Activity => Lines holding the string "openinference" are the ones to copy; find them all in the data.

Given data =>
────────────────

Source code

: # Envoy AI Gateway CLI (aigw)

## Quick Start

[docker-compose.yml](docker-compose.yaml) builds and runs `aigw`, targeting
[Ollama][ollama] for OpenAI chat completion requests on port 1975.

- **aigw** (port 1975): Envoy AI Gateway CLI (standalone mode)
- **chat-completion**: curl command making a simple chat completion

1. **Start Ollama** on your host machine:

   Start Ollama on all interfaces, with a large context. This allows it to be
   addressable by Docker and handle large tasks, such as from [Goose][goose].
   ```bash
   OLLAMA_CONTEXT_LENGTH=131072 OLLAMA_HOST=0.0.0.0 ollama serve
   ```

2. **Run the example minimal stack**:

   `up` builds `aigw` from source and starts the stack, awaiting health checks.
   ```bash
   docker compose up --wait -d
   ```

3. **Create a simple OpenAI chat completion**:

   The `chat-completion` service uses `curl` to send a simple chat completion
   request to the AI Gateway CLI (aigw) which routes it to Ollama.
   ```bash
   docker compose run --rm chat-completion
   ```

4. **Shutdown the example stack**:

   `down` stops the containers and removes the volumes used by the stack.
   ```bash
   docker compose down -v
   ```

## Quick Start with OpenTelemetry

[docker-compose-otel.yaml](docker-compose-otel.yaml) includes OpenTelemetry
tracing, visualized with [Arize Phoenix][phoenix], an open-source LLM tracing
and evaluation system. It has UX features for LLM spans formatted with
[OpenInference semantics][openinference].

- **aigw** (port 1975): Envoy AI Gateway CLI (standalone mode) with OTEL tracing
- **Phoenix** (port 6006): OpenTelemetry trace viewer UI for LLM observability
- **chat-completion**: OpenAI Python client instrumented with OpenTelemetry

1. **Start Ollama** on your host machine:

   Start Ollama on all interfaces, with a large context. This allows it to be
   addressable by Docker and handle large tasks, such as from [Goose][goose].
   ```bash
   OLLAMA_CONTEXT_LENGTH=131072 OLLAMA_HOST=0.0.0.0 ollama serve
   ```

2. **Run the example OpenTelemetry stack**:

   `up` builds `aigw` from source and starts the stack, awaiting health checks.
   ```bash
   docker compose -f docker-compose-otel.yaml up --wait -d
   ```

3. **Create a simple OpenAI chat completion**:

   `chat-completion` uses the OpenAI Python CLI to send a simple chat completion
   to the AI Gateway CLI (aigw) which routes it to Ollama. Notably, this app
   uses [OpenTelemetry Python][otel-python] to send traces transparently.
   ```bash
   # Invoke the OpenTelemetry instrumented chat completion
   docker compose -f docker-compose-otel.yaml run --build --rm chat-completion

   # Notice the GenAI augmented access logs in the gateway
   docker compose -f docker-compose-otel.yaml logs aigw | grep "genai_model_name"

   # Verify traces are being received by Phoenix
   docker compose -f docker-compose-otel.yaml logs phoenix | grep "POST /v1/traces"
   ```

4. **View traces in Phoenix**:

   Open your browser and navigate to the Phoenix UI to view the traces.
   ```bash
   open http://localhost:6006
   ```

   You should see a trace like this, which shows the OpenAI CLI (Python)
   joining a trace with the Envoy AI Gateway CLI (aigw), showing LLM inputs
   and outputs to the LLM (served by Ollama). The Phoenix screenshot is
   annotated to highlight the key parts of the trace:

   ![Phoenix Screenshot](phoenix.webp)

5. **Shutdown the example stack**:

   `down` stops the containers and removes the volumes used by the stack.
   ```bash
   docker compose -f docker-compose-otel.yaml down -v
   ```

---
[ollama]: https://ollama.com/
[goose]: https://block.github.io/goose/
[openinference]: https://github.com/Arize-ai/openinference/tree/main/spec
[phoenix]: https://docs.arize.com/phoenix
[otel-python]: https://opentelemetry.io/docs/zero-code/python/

────────────────

Worked solution =>
[OpenInference semantics][openinference].
[openinference]: https://github.com/Arize-ai/openinference/tree/main/spec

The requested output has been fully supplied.